In an online setting, the only results available are asymptotic. In the case of discounted MDPs, \cite{wang2021online,badrinath2021robust} study the policy gradient method and show an $O(\epsilon^{-3})$ convergence rate for an alternative learning objective (a smoothed variant), which could be equivalent to the original policy gradient objective in an asymptotic regime.
%To our best knowledge, most of the literature on robust RL focuses on asymptotic results or sample complexity results. 
These results in sample complexity and asymptotic regimes, in general, cannot imply sublinear regret in robust MDPs \cite{dann2017unifying}.  We summarize known results in the online setting in Table~\ref{table:compare}. We note that value estimation~\cite{panaganti2022sample,yang2021towards} does not directly lead to an optimal policy but we convert the rates by applying an additional value iteration step. 

\paragraph{RL with adversarial MDP}
We differ our problem setup from another framework, often referred to as the adversarial MDP, where the MDP parameters can be adversarially chosen while the agent interacts with the environment. 
This problem is more challenging than robust MDP because robust MDP assumed that the agent interacts with a fixed environment and is tested on adversarial tasks. In general, adversarial MDP is proved to be NP-hard \cite{even2004experts}.
Several works study the variant where the adversarial could only modify the reward function, while the transition dynamics of the MDP remain unchanged.
In this case, it is possible to obtain policy-based algorithms that are efficient with a sublinear regret \cite{rosenberg2019online,jin2020simultaneously,pmlr-v119-jin20c,shani2020optimistic,cai2020provably}.
Alternatively, researchers investigate the setting where the transition is only allowed to be adversarially chosen for $C$ out of the $K$ total episodes. A regret of $O(C^2 + \sqrt{K})$ are established thereafter \cite{lykouris2021corruption,chen2021improved,zhang2022corruption}.

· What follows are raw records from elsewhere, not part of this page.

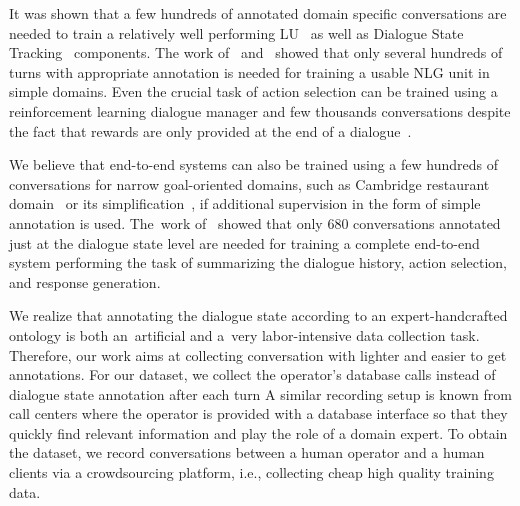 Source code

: \documentclass[runningheads,a4paper]{llncs}
\def\OD#1{{\color{darkgreen}OD: \it #1}}
\begin{document}
It was shown that a few hundreds of annotated domain specific conversations are needed to train a relatively well performing LU~\cite{jurvcivcek2014factored} as well as Dialogue State Tracking~\cite{young2010hidden} components.
The work of~\cite{duvsek2016sequence} and~\cite{mairesse2010phrase} showed that only several hundreds of turns with appropriate annotation is needed for training a usable NLG unit in simple domains.
Even the crucial task of action selection can be trained using a reinforcement learning dialogue manager and few thousands conversations despite the fact that rewards are only provided at the end of a dialogue~\cite{gasic2011line}.

We believe that end-to-end systems can also be trained using a few hundreds of conversations for narrow goal-oriented domains, such as Cambridge restaurant domain~\cite{henderson2014dstc2} or its simplification~\cite{wen2016network}, if additional supervision in the form of simple annotation is used.
The~work of~\cite{wen2016network} showed that only 680 conversations annotated just at the dialogue state level are needed for training a complete end-to-end system performing the task of summarizing the dialogue history, action selection, and response generation.

We realize that annotating the dialogue state according to an expert-handcrafted ontology is both an~artificial and a~very labor-intensive data collection task. 
Therefore, our work aims at collecting conversation with lighter and easier to get annotations.
For our dataset, we collect the operator's database calls instead of dialogue state annotation after each turn
A similar recording setup is known from call centers where the operator is provided with a database interface so that they quickly find relevant information and play the role of a domain expert.
To obtain the dataset, we record conversations between a human operator and a human clients via a crowdsourcing platform, i.e., collecting cheap high quality training data.
\end{document}
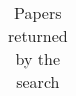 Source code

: \begin{table}[H]
\centering
\caption{Papers returned by the search}
\label{Tabela I}
\begin{tabular}{|l|c|c|c|}
\hline


\end{tabular}
\end{table}
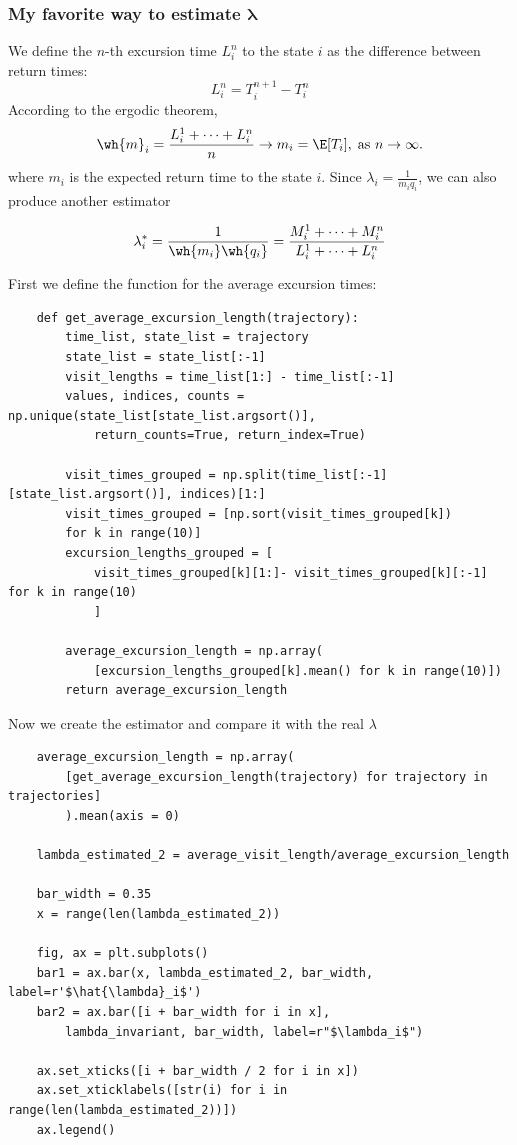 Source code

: \subsubsection*{My favorite way to estimate $\boldsymbol{\lambda}$}

We define the $n$-th excursion time $L_i^n$ to the state $i$ as the difference between return times:
\[ L^n_i = T_i^{n+1} - T_i^{n} \]
According to the ergodic theorem,
\[ \wh{m}_i = \frac{L^1_i + \cdots + L^n_i}{n} \to m_i = \E[T_i],\; \hbox{as }n\to\infty. \]
where $m_i$ is the expected return time to the state $i$. Since $\lambda_i = \frac{1}{m_i q_i}$, we can also produce another estimator

\[ \lambda^*_i = \frac{1}{\wh{m_i} \wh{q_i}} = \frac{M^1_i + \cdots + M^n_i}{L^1_i + \cdots + L^n_i} \]

First we define the function for the average excursion times:
\begin{verbatim}
    def get_average_excursion_length(trajectory):
        time_list, state_list = trajectory
        state_list = state_list[:-1]
        visit_lengths = time_list[1:] - time_list[:-1]
        values, indices, counts = np.unique(state_list[state_list.argsort()],
            return_counts=True, return_index=True)

        visit_times_grouped = np.split(time_list[:-1][state_list.argsort()], indices)[1:] 
        visit_times_grouped = [np.sort(visit_times_grouped[k])
        for k in range(10)]
        excursion_lengths_grouped = [
            visit_times_grouped[k][1:]- visit_times_grouped[k][:-1] for k in range(10)
            ]

        average_excursion_length = np.array(
            [excursion_lengths_grouped[k].mean() for k in range(10)])
        return average_excursion_length
\end{verbatim}

Now we create the estimator and compare it with the real $\lambda$

\begin{verbatim}
    average_excursion_length = np.array(
        [get_average_excursion_length(trajectory) for trajectory in trajectories]
        ).mean(axis = 0)

    lambda_estimated_2 = average_visit_length/average_excursion_length
    
    bar_width = 0.35
    x = range(len(lambda_estimated_2))
    
    fig, ax = plt.subplots()
    bar1 = ax.bar(x, lambda_estimated_2, bar_width, label=r'$\hat{\lambda}_i$')
    bar2 = ax.bar([i + bar_width for i in x],
        lambda_invariant, bar_width, label=r"$\lambda_i$")
    
    ax.set_xticks([i + bar_width / 2 for i in x])
    ax.set_xticklabels([str(i) for i in range(len(lambda_estimated_2))])
    ax.legend()
\end{verbatim}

%When the rewards are assumed to be adversarial and the transitions are still determined, policy-based algorithms are shown to be efficient with a sublinear regret. 
%In the case where the transition is adversarially chosen without any restrictions, it is NP-hard to obtain low regret. 
 

\paragraph{Non-robust policy optimization}
Policy optimization has been extensively investigated under non-robust MDPs \cite{neu2010online,cai2020provably,shani2020optimistic,wu2022nearly,chen2021minimax}. The proposed methods are proven to be able to achieve sublinear regret.
The methods are also closely related to empirically successful policy optimization algorithms in RL, such as PPO \cite{schulman2017proximal} and TRPO \cite{schulman2015trust}. %Several works extend these policy-based methods to consider robustness in MDPs or even adversarial MDPs \cite{jin2019learning,shani2020optimistic,he2021nearly}. However, such robustness or adversarial concerns are only addressed towards the reward function, whereas the formulation of robust MDPs considers the robustness of the dynamic of the MDPs.